Surprising, yes, provocative, yes, but pretty consistent.

Defining Extensions is a hgher-level skill

Apropos the 'wretched awfulness' quote, there is probably a good reason why extensibility tends to be frowned on. There is a wide range of skill levels and talents involved with any community of programmers; e.g in C++ there are a lot more people who can use class libraries effectively compared to those who can write those good class libraries.

Syntax extensions are on a further level, where language designers operate. Even if the mechanics are straightforward, the result has to harmonize with the language. Add multiple extensions from people with different visions and you have the ultimate mad language forking tool.

Meanwhile, in the trenches, programmers like their familiar syntax and get alarmed by novelty; not always appreciated by comfortably multilingual programmers.

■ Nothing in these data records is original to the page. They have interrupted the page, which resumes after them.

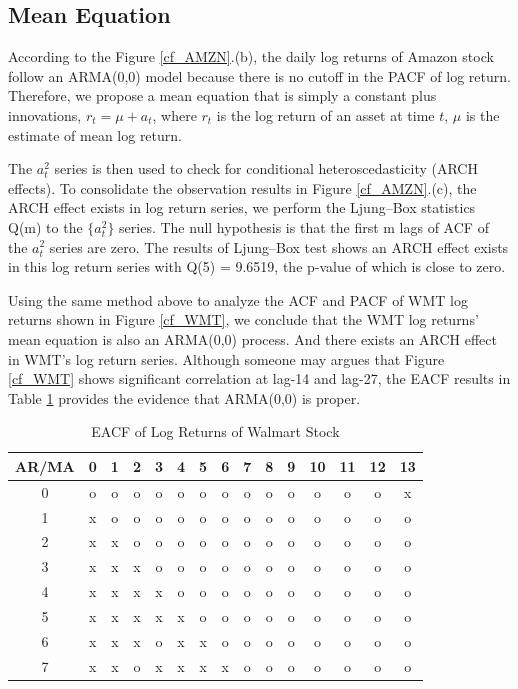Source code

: \documentclass[paper=a4, fontsize=11pt]{article}
\begin{document}
\subsection{Mean Equation}
According to the Figure \ref{cf_AMZN}.(b), the daily log returns of Amazon stock follow an ARMA(0,0) model because there is no cutoff in the PACF of log return. Therefore, we propose a mean equation that is simply a constant plus innovations, $r_t = \mu + a_t$, where $r_t$  is the log return of an asset at time $t$, $\mu$ is the estimate of mean log return. 

The $a_t^2$ series is then used to check for conditional heteroscedasticity (ARCH effects). To consolidate the observation results in Figure \ref{cf_AMZN}.(c), the ARCH effect exists in log return series, we perform the Ljung–Box statistics Q(m) to the $\{a_t^2\}$ series. The null hypothesis is that the first m lags of ACF of the $a_t^2$ series are zero. The results of Ljung–Box test shows an ARCH effect exists in this log return series with Q(5) = 9.6519, the p-value of which is close to zero.

Using the same method above to analyze the ACF and PACF of WMT log returns shown in Figure \ref{cf_WMT}, we conclude that the WMT log returns' mean equation is also an ARMA(0,0) process. And there exists an ARCH effect in WMT's log return series. Although someone may argues that Figure \ref{cf_WMT} shows significant correlation at lag-14 and lag-27, the EACF results in Table \ref{eacf_WMT} provides the evidence that ARMA(0,0) is proper. 

\begin{table}[!htbp] \centering 
  \caption{EACF of Log Returns of Walmart Stock} 
  \label{eacf_WMT} 
\begin{tabular}{c|cccccccccccccc} 
\hline 
\hline
AR/MA & 0 &1 & 2 & 3 & 4 & 5 & 6 & 7 & 8 & 9 & 10 & 11 & 12 & 13\\
\hline 
0 & o & o & o & o & o & o & o & o & o & o & o & o & o & x \\ 
1 & x & o & o & o & o & o & o & o & o & o & o & o & o & o \\ 
2 & x & x & o & o & o & o & o & o & o & o & o & o & o & o \\ 
3 & x & x & x & o & o & o & o & o & o & o & o & o & o & o \\ 
4 & x & x & x & x & o & o & o & o & o & o & o & o & o & o \\ 
5 & x & x & x & x & x & o & o & o & o & o & o & o & o & o \\ 
6 & x & x & x & o & x & x & o & o & o & o & o & o & o & o \\ 
7 & x & x & o & x & x & x & x & o & o & o & o & o & o & o \\ 
\hline
\end{tabular} 
\end{table} 
\end{document}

Programming as language development

All nontrivial programming is incremental development of new programming languages. I've found this a basic concept that naturally arises when one starts really focusing on abstraction as a general principle; at any rate, it can be found in the early abstraction writings of the 1970s, I quickly arrived at it when I started looking at abstraction in the late 1980s, and I subsequently found Henning Christiansen had independently gotten there around the same time as I — his dissertation on adaptive grammars was titled "Programming as Language Development".

Some extension mechanisms only work well in the hands of an expert. This has been recognized for decades; Thomas Standish observed it about macro-based extensible languages in 1975 (Sigplan Notices, July). It doesn't follow that all extension mechanisms are that hard to use.

This is what I hope for in my 'structured syntax extension' device: programmers don't find it too difficult to deal with defining new symbols, so I'm thinking if one arranges more general notations in a straightfoward enough way, programmers shouldn't find it too difficult to deal with defining those either.

programming as language creation

I've found the view that programming is language creation to be very useful myself. Programming languages have a basic language predefined but the really powerful part is their role as a meta-language for extending the built-in concepts with new ones more appropriate for the problem domain.

The problem that would generally arise would be people creating and using clever syntax too early making the semantics of expressions very opaque to people unfamiliar with the abstractions. Balancing conciseness with clarity is tough to do well but I suspect there are real productivity gains to be had if done right.

Bad thing?

Add multiple extensions from people with different visions and you have the ultimate mad language forking tool.

Is this necessarily a bad thing?

I mean let's assume that we have something like John Shutt describes earlier, where there's some elemental grammar that defines tokenization and generally provides a core for developers to work off. One of the great strengths then of a language with extensible syntax is the creation of DSLs. I wouldn't really expect DSLs to exactly harmonize with others, but if the core language allows you to mix and match DSLs for your particular domains that seems like it would be a big win.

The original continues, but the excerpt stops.